Climbing routes are named on a first come, first served basis; those who do the top of the road first, aptly named first climbers, can choose his nickname. These first names are then passed on by word of mouth and immortalized in the topo-guides of the climbing routes. Many, including Utomo, believe these route names are symptomatic of internalized racism within the climbing community. The recent propelling of this discussion into the mainstream has raised some fundamental questions that the community now relies on, including who should be responsible for naming the roads.

The development of climbing routes is currently a labor of love, carried out by avid climbers with little supervision. Building a new route is as tedious as developing a recipe from scratch. After checking with the proper authorities, the first climbers spend weekends scouring what they consider uncharted territory to find intact rock, which they then clean up, secure bolts with the help of equipment. heavy that they transported to the site so that future climbers can hang up their ropes safely. , climb the road many times and meticulously record their way, which can take from weeks to seasons without any monetary benefit. For this great effort and contribution to the rock climbing community, they feel rewarded for naming the rock.
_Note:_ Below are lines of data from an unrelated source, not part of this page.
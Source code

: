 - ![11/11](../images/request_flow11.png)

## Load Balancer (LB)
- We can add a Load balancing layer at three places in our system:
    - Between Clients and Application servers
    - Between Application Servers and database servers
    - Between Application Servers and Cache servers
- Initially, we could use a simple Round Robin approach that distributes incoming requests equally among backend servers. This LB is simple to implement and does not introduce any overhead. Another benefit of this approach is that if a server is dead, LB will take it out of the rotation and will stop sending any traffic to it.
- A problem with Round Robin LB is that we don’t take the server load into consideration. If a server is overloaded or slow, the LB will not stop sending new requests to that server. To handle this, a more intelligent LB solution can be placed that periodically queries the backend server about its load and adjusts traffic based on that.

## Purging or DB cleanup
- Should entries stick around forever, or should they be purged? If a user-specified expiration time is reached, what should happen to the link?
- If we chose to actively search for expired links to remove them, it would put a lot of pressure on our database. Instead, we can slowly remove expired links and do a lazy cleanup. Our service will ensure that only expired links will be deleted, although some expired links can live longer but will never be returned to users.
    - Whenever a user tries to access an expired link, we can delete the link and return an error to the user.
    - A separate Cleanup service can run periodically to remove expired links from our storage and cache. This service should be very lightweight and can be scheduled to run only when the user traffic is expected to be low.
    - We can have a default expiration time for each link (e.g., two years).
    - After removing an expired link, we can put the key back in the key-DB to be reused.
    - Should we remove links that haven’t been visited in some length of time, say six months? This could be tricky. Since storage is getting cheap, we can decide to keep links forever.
Early climbers have come under pressure to address and change their names as grassroots efforts in the climbing community merge with recent protests centered on black life. Utomo has developed a feature proposal for Mountain Project, a user-generated virtual climbing route guide that allows users to report harmful and oppressive route names, thereby drawing attention to the sheer volume of appellations. offensive. Davis is working directly with publishing houses in Georgia and Tennessee to change the names of racist routes in local guides by contacting the early climbers who developed them. As a result of their efforts and many others, some names have changed, including the Ten Sleep Slavery Wall, now called Downpour Wall, and its accompanying routes.
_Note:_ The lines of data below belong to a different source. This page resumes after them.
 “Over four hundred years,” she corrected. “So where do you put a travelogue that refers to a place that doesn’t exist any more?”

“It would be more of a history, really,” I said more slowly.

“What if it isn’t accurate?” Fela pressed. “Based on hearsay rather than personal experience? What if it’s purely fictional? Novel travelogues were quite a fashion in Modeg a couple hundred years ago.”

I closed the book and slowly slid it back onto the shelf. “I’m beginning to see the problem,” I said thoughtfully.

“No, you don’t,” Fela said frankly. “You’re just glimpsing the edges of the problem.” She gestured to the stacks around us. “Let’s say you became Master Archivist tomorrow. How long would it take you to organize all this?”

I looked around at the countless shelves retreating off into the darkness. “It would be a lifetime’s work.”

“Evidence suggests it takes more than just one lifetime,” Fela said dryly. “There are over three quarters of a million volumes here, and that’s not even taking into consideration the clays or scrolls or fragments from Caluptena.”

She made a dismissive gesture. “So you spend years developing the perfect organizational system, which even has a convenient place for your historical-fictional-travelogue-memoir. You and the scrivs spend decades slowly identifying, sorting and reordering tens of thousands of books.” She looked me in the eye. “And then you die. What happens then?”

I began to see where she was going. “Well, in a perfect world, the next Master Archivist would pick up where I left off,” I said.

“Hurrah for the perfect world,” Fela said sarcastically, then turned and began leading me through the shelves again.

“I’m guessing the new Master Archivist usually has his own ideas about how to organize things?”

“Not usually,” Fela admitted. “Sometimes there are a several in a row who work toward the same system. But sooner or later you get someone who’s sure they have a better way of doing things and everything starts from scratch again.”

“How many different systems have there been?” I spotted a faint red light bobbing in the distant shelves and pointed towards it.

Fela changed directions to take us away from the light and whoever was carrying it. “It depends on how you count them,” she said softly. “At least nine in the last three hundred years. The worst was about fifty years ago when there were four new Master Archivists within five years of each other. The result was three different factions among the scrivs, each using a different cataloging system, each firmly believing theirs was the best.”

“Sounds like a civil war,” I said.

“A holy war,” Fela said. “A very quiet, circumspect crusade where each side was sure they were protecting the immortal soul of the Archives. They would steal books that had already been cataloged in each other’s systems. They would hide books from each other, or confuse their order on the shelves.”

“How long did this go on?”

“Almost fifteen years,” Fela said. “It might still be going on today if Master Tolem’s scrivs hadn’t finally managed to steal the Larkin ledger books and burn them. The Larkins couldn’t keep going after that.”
Many other nicknames remain the same that early climbers and climbers repel, claiming that the name of the route should be the sole responsibility of those who “discovered” it. Ashleigh Thompson, an Indigenous mountaineer and PhD candidate at the University of Arizona who focuses on Indigenous archeology, compares this mindset to a settler-colonialist attitude, where people believe the land that they explore was never colonized or used before they arrived: “We are the first here, so we have a right to the land, including name it. Early ascensionists deliberately disobeyed indigenous communities to build roads or expressed a connection to spaces from which indigenous tribes were forcibly evicted, explains Thompson, who attributes this to a sense of entitlement to the land.